• [YOUR OBJECTIVE]:
Retype every line from the start of the data down to and including the line with "This repository contains". Skip the pictures.

• [Dataset entries]:

——————————

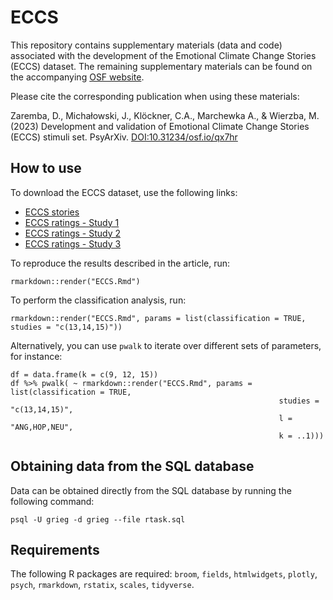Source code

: # ECCS

This repository contains supplementary materials (data and code) associated with the development of the Emotional Climate Change Stories (ECCS) dataset. The remaining supplementary materials can be found on the accompanying [OSF website](https://osf.io/v8hts/).

Please cite the corresponding publication when using these materials:

Zaremba, D., Michałowski, J., Klöckner, C.A., Marchewka A., & Wierzba, M. (2023) Development and validation of Emotional Climate Change Stories (ECCS) stimuli set. PsyArXiv. [DOI:10.31234/osf.io/qx7hr](https://psyarxiv.com/qx7hr)

## How to use

To download the ECCS dataset, use the following links:
- [ECCS stories](https://github.com/nencki-lobi/ECCS/blob/main/ECCS-stories.tsv)
- [ECCS ratings - Study 1](https://github.com/nencki-lobi/ECCS/blob/main/ECCS-ratings-S1.tsv)
- [ECCS ratings - Study 2](https://github.com/nencki-lobi/ECCS/blob/main/ECCS-ratings-S2.tsv)
- [ECCS ratings - Study 3](https://github.com/nencki-lobi/ECCS/blob/main/ECCS-ratings-S3.tsv)

To reproduce the results described in the article, run:

```
rmarkdown::render("ECCS.Rmd")
```

To perform the classification analysis, run:

```
rmarkdown::render("ECCS.Rmd", params = list(classification = TRUE, studies = "c(13,14,15)"))
```

Alternatively, you can use `pwalk` to iterate over different sets of parameters, for instance:

```
df = data.frame(k = c(9, 12, 15))
df %>% pwalk( ~ rmarkdown::render("ECCS.Rmd", params = list(classification = TRUE,
                                                            studies = "c(13,14,15)", 
                                                            l = "ANG,HOP,NEU", 
                                                            k = ..1)))
```

## Obtaining data from the SQL database

Data can be obtained directly from the SQL database by running the following command:

```
psql -U grieg -d grieg --file rtask.sql
```

## Requirements

The following R packages are required: `broom`, `fields`, `htmlwidgets`, `plotly`, `psych`, `rmarkdown`, `rstatix`, `scales`, `tidyverse`.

——————————

• [SOLVED EXERCISE]:
Source code

: # ECCS

This repository contains supplementary materials (data and code) associated with the development of the Emotional Climate Change Stories (ECCS) dataset. The remaining supplementary materials can be found on the accompanying [OSF website](https://osf.io/v8hts/).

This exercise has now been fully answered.